What is VO₂max and how to improve it
If you wear a sports watch, you've surely seen the "VO₂max" reading. It's one of the most well-known fitness indicators — but what does it actually mean?
What is VO₂max
VO₂max is the maximum amount of oxygen your body can use in one minute of intense exercise. In simple terms, it shows how big the "engine" of your endurance is. The higher your VO₂max, the greater your body's ability to deliver and use oxygen during exercise — so you can run harder for longer.
What it depends on
Mainly three things: how much blood your heart sends with each beat, how efficiently your blood carries oxygen, and how well your muscles use it. Genetics play a role too — but the good news is that VO₂max improves with training.
| Level | Women | Men |
|---|---|---|
| Moderate fitness | 30–40 | 35–45 |
| Good fitness | 40–50 | 45–55 |
| Very good | 50–60 | 55–65 |
| Elite athletes | 60+ | 65+ |
Where do you roughly stand?
How to improve it
The most effective way is interval training at high intensity: e.g. repeats of 3–5 minutes near your maximum pace, with rest in between. These push your cardiovascular system to grow stronger.
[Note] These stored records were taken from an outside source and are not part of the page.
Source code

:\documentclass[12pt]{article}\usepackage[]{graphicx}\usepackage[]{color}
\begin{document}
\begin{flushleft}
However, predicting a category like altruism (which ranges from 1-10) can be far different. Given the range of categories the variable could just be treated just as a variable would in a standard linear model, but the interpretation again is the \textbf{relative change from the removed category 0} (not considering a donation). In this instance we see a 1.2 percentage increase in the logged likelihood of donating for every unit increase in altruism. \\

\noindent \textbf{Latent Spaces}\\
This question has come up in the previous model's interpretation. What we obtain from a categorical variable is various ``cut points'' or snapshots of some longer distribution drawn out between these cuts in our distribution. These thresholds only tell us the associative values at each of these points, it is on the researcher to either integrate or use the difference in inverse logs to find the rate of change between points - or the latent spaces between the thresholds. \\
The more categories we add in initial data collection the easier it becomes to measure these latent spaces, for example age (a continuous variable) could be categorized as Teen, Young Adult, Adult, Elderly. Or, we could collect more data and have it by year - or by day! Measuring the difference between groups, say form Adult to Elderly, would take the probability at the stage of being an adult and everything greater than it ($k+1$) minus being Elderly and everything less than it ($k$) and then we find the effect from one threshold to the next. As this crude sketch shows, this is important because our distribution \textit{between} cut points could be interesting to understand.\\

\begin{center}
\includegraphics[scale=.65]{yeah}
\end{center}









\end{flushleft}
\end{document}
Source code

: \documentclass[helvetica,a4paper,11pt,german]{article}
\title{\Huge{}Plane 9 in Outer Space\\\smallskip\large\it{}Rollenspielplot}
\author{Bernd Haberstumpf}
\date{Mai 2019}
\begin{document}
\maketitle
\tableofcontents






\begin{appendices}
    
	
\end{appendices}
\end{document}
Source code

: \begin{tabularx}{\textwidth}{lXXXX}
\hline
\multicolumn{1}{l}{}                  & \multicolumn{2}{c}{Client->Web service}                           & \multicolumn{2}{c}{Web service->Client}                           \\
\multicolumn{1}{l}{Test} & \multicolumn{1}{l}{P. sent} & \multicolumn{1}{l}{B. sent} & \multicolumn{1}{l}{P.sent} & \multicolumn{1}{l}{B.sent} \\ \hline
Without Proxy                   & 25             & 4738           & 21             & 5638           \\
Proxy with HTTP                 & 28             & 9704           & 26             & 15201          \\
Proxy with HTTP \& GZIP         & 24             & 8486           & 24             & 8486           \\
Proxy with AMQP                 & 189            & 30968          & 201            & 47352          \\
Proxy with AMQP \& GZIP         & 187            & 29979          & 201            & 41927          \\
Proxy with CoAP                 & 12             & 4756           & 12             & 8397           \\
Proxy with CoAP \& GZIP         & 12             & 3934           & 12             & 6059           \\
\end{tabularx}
But be careful: it isn't built with hard days alone. You also need the aerobic base from easy runs, along with a good lactate threshold. It all ties together.
Don't fixate on the number. VO₂max is a tool, not the goal. The real aim is to run, improve and enjoy it. 🏃♀️
3 things to remember
- It's the "engine" of your endurance.
- It rises with intervals on an aerobic base.
- Your watch's number is only an estimate.